I-don't-love-him-any-more-the-feeling-just-isn't-there-will-it-ever-come-back?
Three blips, three cognitive bytes, chained into a polymer and replicated widely in women (and sometimes men, comparative data are missing). They occur so often that it's easy to dismiss them despite the genuine anguish conveyed. The phrases occur in the presence or the absence of a competing suitor whether IRL (in real life), on the Net (chat room alliances), whether human, an animal ("He's so jealous of my dog, do you believe it!?), or an avocation.
I was puzzled that attractions change so thoroughly and so quickly but found a model that helps. Stuart Kauffman (1) offers the concept of "phase shifts" to describe the dramatic change in coherence as a function of the number of connections between units, whether genes, neurons, or people. There can be 2 or 100,000 units ... there is little effect from increasing the number of units. The startling, powerful variable is the number of connections to each unit. Two hookups per unit or fewer quickly produces highly stable patterns of interaction; Go past three and you may wait many eons for the same pattern of interaction to recur. Kauffman refers to this dramatic move from stasis to chaos as a phase shift. (The change from liquid to solid that occurs when water reaches 32 degrees is another example of a phase shift ... large, dramatic changes from a slight change in conditions. Calvin describes another in the current Atlantic Monthly, one that puts ice sheets over Europe within 10 years once we exceed an unspecified point in atmospheric warming) He suggests that evolution (and everything else that changes systematically through time!) operates in the narrow region between phase shifts. Too little variation in the possible interactions between units and there is never change in structures or their behavior. Too much variation and the same pattern never recurs, there is no chance for replication and no chance for natural selection because there are no minor variations on the original structure.

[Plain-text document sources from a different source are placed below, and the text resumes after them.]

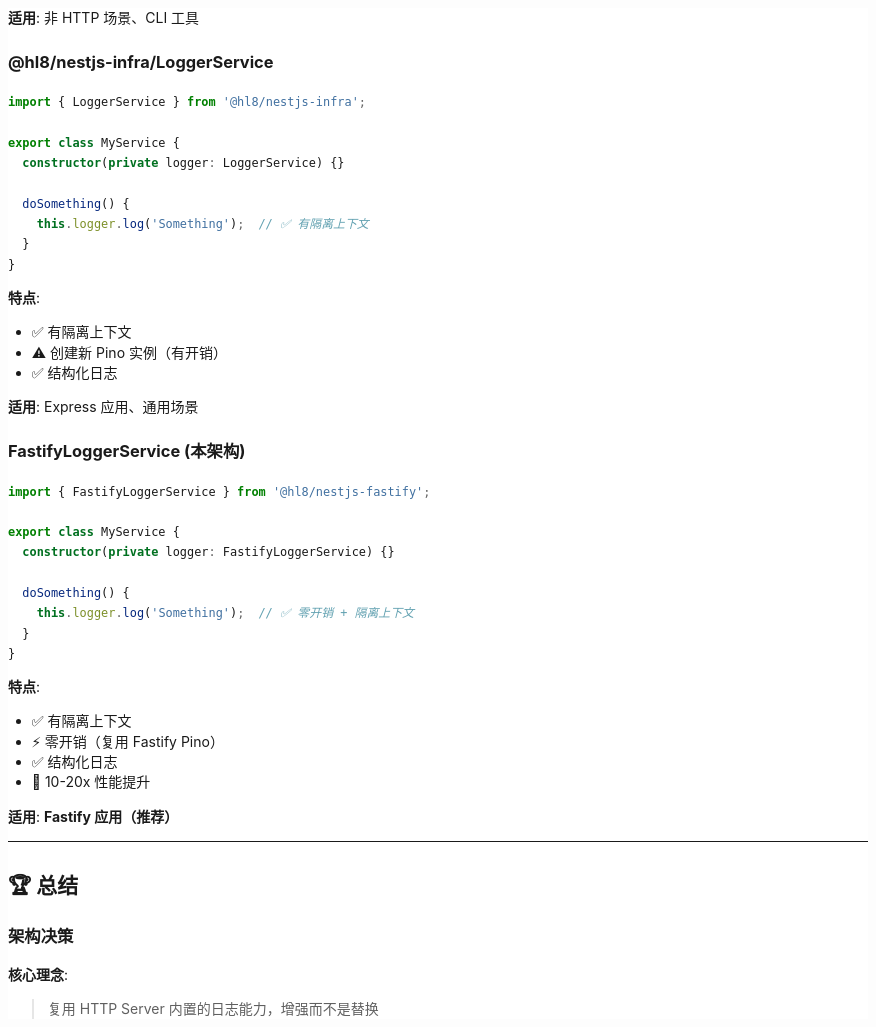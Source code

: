 **适用**: 非 HTTP 场景、CLI 工具

### @hl8/nestjs-infra/LoggerService

```typescript
import { LoggerService } from '@hl8/nestjs-infra';

export class MyService {
  constructor(private logger: LoggerService) {}
  
  doSomething() {
    this.logger.log('Something');  // ✅ 有隔离上下文
  }
}
```

**特点**:
- ✅ 有隔离上下文
- ⚠️ 创建新 Pino 实例（有开销）
- ✅ 结构化日志

**适用**: Express 应用、通用场景

### FastifyLoggerService (本架构)

```typescript
import { FastifyLoggerService } from '@hl8/nestjs-fastify';

export class MyService {
  constructor(private logger: FastifyLoggerService) {}
  
  doSomething() {
    this.logger.log('Something');  // ✅ 零开销 + 隔离上下文
  }
}
```

**特点**:
- ✅ 有隔离上下文
- ⚡ 零开销（复用 Fastify Pino）
- ✅ 结构化日志
- 🚀 10-20x 性能提升

**适用**: **Fastify 应用（推荐）**

---

## 🏆 总结

### 架构决策

**核心理念**: 
> 复用 HTTP Server 内置的日志能力，增强而不是替换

In Kauffman's model, coherence builds from pairs, add 3rd and 4th partners to a cooperative relationship and chaos follows. Thus, we may have only 2 sexes despite the theoretical increase in diversity from having a 3rd one, 2 political parties (the Italians tried more and chaos DID result) and even a very limited number of alternative expression of specific alleles (e.g., brown or blue eyes of varied mixes or intensities). Altruism appears to revolve around 2 extremes, cheater/sucker, and their combination. There may be a finite number (one or two) of chemicals involved in a cluster of psychiatric/social malfunctions; we often order our feelings along an axis of polar opposites.
Natural Selection (and most everything else we study!) operates in the phase-shift boundary between order and chaos. Again, too few choices results in stasis, no genetic flexibility, and extinction when environment changes; too many lead to chaos.
Thus, our wives either love us or they don't. (3)
NOTES:
1) Kauffman, S. (1995) At Home in the Universe: The Search for the Laws of Self-Organization and Complexity. NY: Oxford.
2) Calvin, W. (1998) The great climate flip-flop. Atlantic Monthly, January, pp. 47-62.
3) A succession of minutiae can lead to phase shifts in marital loyalties. One male admired a succession of women while in the presence of his wife. He did the Symons-Buss routines of standing taller, speaking in a more animated fashion, telling jokes, and staring at them. Wives feel hurt when hubby jumps from the sports page to chatter as soon as a younger, livelier female happens past. Since wives are still women, they tend to operate more pervasive coalitions than males (who seem to be more mission-specific in their groupings). Sometimes the wife's coalition includes a supportive male, a Sneaky Pete. The erosion at home may elicit many signs of depression and apathy but these feelings can be static for decades. Then boom, the wall, a bewildered male and a wife likely irretrievable. (Please see related essay, "Men Controlling Women," posted in the mania series)
If we are driven by our gametes and guided by supernormal stimuli, then we will do some things that are evolutionarily coherent but outside normal logic. The wondrous "bonding," the crazy glue of love may have a relentless purpose, that of assuring continuity of resources for an egg. "Mommy, get me a sperm. Thanks, now feed, protect, and make me first always so that in 14 years I can do for my egg what you just did for me." We need powerful motivation to meet such absolute, prolonged demands. Call it love or call it mania, it gets our attention.
I will often go through some script similar to the above paragraphs when appropriate with someone's distracted mate. The logic helps me cut into the stereotypes about "true love." Given this cognitive brake, sometimes the new attractor becomes impatient, or boring, or may even start to act like a husband. At which point, he is often doomed.
Sometimes, after I complete the segment about "bonding for kids" there is a rebuttal, "this must be true love because I don't want any more kids" Then, I'm off to explain that sometimes we lie to ourselves and that not all parts of our mind work in synchrony. There is no way that our ancestors could have adapted to shut off "love" reactions when the kids were no longer a possibility. Indeed, our ancestors were usually dead by that age. And, they didn't have surgical options to end their fertility early. "Mismatch" strikes again.